Celebrations in Tunis after the firing of Prime Minister Hichem Mechichi

Welcome to Monday, where Tunisia's prime minister is sacked over handling of pandemic, U.S.-China talks are off to a rocky start and a 13-year-old skateboarder wins the first Olympic gold medal. German daily Die Welt also looks at the geopolitics behind the Nord Stream 2 gas pipeline deal between Russia and Germany.

• Tunisia PM gets sacked: After violent protests broke out over the government's handling of the pandemic and the economy, Tunisian President Kais Saied has suspended parliament and sacked Prime Minister Hichem Mechichi. The move has been condemned as an attack on democracy by his rivals but was greeted by celebrations on the street.

• Beijing accuses U.S. of treating China like imaginary enemy: The U.S.-China talks between top diplomats got off to a tense start when Chinese Vice Foreign Minister Xie Feng was quoted as saying that the breakdown in U.S.-China relations is due to certain people in Washington treating China as an "imaginary enemy." The U.S. side, represented by U.S. Deputy Secretary of State Wendy Sherman, has yet to release a statement on the meeting.

• COVID-19 update: China has reported the highest number of confirmed COVID cases since January, a total of 76. Indonesia has loosened some of its restrictions despite record deaths. The government now allows small businesses and shopping malls to reopen even though they have been warned it could spark another wave. Meanwhile, the French parliament has voted to make vaccine passports required, starting in August, for entering restaurants, bars, trains and planes.

• Protests in Iran over water shortages: At least three people were killed during violent protests over water shortages in Iran. People have been demonstrating for more than a week over the supply problems during Iran's worst drought in half a century.

• New Zealand accepts return of Islamic State-linked citizen: A woman suspected of being an Islamic State (IS) member will be allowed to return to New Zealand from Turkey. The 26-year-old mother and her children are citizens of the island nation, whose prime minister, Jacinda Ardern, said the decision to allow their return was not "taken lightly."

• Flooding in London after heavy rain: Parts of London were left waterlogged after heavy downpours on Sunday. Services were severely disrupted after vehicles became stranded and underground lines were flooded. Officials issued an amber weather alert and are advising people not to travel.
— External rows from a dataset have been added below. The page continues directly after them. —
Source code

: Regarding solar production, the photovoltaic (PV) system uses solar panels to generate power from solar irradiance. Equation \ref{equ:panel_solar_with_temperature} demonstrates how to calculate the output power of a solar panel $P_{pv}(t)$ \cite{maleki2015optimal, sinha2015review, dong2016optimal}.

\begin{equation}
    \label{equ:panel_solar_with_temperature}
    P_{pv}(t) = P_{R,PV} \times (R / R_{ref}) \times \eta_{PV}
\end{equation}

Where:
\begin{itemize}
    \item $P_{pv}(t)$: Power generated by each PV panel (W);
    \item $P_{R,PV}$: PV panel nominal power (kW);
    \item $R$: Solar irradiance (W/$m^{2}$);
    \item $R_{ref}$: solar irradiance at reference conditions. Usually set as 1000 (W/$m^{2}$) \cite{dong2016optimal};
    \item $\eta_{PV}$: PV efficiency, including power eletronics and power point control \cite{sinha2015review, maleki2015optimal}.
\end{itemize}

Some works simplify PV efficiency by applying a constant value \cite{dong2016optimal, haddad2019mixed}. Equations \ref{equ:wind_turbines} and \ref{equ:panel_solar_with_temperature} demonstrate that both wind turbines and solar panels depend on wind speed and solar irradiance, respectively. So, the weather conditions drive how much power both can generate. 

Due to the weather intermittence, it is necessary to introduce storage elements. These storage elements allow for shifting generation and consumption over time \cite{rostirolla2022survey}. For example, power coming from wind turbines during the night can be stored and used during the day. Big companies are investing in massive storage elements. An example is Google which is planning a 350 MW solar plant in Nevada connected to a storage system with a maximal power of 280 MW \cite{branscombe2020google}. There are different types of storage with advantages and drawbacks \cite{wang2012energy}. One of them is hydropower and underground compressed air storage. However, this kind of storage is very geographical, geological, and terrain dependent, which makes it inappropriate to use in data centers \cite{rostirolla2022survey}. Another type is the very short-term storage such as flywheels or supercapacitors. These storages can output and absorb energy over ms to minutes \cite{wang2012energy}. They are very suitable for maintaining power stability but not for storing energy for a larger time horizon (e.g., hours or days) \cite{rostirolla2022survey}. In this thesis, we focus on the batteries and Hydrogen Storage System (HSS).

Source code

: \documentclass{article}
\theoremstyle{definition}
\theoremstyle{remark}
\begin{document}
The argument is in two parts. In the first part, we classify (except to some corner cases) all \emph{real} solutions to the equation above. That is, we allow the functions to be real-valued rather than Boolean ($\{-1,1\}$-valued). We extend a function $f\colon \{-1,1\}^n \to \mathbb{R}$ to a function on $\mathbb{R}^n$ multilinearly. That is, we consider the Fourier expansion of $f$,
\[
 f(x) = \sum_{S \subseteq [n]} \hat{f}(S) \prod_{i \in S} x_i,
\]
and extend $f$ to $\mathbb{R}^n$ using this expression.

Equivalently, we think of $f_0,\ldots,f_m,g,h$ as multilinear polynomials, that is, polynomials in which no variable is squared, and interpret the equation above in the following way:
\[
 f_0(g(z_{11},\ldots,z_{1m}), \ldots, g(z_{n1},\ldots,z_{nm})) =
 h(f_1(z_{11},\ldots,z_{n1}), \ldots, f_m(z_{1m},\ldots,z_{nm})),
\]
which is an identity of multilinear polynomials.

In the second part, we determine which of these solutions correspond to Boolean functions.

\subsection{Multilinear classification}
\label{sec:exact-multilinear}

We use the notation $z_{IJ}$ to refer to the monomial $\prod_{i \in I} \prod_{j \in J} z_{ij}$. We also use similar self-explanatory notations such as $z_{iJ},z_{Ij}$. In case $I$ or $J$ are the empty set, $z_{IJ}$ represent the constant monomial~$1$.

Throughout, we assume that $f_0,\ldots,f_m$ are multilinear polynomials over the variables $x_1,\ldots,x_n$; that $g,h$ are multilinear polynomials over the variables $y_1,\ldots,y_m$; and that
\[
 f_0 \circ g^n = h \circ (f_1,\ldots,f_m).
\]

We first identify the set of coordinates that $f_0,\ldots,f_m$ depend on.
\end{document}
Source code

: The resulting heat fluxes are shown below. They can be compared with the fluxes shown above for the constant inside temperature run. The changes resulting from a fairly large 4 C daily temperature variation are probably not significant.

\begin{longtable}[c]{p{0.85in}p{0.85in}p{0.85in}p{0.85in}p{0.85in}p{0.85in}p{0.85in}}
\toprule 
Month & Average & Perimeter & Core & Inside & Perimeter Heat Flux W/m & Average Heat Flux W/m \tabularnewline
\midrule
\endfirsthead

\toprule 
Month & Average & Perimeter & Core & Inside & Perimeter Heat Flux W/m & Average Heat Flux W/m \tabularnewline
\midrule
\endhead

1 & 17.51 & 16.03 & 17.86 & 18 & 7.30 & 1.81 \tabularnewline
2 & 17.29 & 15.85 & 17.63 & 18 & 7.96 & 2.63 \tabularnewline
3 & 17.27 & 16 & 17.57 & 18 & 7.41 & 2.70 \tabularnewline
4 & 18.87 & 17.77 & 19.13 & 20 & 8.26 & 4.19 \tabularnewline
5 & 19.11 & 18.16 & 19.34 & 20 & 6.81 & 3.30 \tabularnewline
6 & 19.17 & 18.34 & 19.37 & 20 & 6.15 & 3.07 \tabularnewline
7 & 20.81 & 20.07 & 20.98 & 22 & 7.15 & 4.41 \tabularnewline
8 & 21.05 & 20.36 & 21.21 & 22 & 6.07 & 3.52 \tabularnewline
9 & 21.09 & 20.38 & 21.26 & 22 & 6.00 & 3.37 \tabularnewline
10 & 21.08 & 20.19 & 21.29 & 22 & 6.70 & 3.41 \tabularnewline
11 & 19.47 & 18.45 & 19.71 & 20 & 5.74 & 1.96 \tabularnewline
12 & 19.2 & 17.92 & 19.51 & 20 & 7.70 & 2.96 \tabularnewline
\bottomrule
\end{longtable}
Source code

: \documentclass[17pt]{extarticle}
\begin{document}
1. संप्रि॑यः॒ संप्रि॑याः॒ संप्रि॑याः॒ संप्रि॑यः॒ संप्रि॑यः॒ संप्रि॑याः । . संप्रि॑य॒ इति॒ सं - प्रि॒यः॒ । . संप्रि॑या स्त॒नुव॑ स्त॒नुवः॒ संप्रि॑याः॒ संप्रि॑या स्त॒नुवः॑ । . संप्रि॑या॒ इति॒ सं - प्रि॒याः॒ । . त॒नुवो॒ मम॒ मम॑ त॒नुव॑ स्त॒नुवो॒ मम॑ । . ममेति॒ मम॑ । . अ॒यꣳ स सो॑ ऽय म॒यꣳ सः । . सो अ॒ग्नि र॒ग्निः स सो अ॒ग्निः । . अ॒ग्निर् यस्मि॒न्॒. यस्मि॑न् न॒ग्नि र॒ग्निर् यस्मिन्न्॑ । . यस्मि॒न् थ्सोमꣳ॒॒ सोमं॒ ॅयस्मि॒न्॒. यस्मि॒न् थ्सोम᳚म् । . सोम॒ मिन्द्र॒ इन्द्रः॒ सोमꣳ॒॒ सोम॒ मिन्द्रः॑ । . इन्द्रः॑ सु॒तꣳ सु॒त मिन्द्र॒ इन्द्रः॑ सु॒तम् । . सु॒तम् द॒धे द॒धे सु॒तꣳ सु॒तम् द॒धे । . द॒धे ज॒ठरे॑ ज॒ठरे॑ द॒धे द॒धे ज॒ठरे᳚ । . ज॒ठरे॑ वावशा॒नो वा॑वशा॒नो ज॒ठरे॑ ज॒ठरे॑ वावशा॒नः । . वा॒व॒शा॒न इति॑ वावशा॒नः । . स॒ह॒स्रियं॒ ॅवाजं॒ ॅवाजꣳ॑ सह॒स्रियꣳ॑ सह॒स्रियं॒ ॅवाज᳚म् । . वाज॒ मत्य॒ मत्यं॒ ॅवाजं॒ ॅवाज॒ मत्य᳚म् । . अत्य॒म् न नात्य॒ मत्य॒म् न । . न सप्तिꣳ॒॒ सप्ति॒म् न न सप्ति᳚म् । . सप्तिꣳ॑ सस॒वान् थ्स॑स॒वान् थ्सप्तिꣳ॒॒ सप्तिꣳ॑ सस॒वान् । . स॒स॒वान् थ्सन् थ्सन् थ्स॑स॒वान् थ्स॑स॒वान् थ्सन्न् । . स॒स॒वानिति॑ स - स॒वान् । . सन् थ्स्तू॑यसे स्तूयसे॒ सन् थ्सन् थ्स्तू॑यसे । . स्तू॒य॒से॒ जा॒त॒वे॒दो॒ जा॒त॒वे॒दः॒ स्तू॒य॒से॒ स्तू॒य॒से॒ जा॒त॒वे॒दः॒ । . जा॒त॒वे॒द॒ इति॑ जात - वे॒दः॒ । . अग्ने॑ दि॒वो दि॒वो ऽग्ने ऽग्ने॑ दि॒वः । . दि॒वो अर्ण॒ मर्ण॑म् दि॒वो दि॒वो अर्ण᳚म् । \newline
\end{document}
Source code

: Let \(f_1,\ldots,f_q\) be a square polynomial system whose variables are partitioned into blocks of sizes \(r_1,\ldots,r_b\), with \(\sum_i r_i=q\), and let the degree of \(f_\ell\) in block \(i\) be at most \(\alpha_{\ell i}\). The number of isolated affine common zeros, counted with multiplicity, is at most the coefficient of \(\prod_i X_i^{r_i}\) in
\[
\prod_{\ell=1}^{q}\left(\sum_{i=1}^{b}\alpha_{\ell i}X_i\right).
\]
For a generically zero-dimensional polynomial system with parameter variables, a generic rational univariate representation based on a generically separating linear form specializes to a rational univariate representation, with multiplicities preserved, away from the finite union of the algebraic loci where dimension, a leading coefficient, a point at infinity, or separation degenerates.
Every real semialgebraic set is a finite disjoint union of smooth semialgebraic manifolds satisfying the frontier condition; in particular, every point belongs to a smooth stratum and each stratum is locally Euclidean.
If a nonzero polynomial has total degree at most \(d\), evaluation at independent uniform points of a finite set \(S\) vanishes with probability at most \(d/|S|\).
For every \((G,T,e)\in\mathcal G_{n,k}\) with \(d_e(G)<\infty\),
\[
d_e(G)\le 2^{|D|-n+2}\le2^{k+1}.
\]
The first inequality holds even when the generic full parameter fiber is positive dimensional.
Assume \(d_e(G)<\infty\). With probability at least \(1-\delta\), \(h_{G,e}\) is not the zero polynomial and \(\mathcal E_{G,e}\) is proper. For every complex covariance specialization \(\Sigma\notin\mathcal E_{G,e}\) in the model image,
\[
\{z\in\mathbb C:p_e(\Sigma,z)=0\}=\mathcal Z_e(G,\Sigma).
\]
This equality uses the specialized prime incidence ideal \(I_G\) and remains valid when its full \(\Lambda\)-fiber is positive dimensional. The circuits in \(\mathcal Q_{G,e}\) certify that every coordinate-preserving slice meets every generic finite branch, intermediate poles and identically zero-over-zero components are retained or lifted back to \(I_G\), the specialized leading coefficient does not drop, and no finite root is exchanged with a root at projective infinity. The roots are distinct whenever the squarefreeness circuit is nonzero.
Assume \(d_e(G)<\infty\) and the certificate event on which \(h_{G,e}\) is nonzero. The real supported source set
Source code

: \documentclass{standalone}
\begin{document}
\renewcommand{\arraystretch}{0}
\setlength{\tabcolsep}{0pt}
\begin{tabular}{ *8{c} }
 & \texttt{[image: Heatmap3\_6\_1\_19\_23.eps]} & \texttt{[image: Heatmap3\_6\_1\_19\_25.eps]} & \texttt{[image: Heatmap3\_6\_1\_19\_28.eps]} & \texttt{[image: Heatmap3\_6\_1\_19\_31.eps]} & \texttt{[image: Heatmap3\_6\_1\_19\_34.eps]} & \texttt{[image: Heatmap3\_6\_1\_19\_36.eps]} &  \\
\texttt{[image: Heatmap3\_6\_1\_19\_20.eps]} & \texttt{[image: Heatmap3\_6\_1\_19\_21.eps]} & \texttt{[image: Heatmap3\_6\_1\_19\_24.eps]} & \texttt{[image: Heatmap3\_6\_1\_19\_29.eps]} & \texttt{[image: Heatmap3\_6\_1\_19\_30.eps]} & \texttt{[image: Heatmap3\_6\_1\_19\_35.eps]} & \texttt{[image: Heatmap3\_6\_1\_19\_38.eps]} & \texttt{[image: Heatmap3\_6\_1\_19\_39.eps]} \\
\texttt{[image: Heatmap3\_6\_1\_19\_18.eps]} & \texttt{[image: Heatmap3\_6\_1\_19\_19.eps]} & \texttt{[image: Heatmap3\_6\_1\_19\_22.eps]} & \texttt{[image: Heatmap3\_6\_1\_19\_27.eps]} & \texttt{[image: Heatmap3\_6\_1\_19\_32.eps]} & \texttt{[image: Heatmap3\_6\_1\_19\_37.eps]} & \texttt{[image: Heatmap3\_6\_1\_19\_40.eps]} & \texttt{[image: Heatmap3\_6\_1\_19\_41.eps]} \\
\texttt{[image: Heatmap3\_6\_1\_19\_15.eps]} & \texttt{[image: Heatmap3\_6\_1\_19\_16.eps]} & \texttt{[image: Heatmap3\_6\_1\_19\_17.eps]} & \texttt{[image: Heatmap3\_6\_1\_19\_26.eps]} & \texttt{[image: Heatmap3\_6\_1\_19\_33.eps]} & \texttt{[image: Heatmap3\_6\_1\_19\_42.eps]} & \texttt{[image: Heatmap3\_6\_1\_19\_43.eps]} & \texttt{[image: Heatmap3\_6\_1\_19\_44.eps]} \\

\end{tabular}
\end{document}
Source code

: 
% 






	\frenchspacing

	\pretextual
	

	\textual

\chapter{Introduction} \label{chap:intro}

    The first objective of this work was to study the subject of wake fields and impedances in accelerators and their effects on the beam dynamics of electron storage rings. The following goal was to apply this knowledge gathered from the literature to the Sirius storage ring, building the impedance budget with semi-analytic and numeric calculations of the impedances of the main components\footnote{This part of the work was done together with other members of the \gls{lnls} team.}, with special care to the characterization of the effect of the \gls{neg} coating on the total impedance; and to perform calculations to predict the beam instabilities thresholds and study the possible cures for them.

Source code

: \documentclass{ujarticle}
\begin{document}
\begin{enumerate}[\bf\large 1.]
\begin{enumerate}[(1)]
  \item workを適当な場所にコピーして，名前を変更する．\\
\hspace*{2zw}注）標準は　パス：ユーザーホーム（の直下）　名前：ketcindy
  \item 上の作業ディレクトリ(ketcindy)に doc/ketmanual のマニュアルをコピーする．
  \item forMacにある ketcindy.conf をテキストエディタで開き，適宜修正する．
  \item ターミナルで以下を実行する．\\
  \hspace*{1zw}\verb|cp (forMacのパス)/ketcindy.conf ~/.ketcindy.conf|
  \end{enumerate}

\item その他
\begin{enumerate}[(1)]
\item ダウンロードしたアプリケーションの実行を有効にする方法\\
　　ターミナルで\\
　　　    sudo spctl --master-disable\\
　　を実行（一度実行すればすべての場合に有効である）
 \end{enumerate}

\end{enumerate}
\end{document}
• First skateboard Olympic gold won by 13-year-old girl: Momiji Nisiya, a young school girl from Japan, has won gold in the first ever Olympic street skateboarding competition. At 13 years and 330 days, she is the second youngest champion in summer Olympics history.


Portuguese daily Jornal I dedicates its front page to the death of Otelo Saravai de Carvalho, architect of Portugal's 1974 revolution (also known as the Carnation Revolution) which resulted in the country's transition to democracy. The army captain passed away at 84 in Lisbon.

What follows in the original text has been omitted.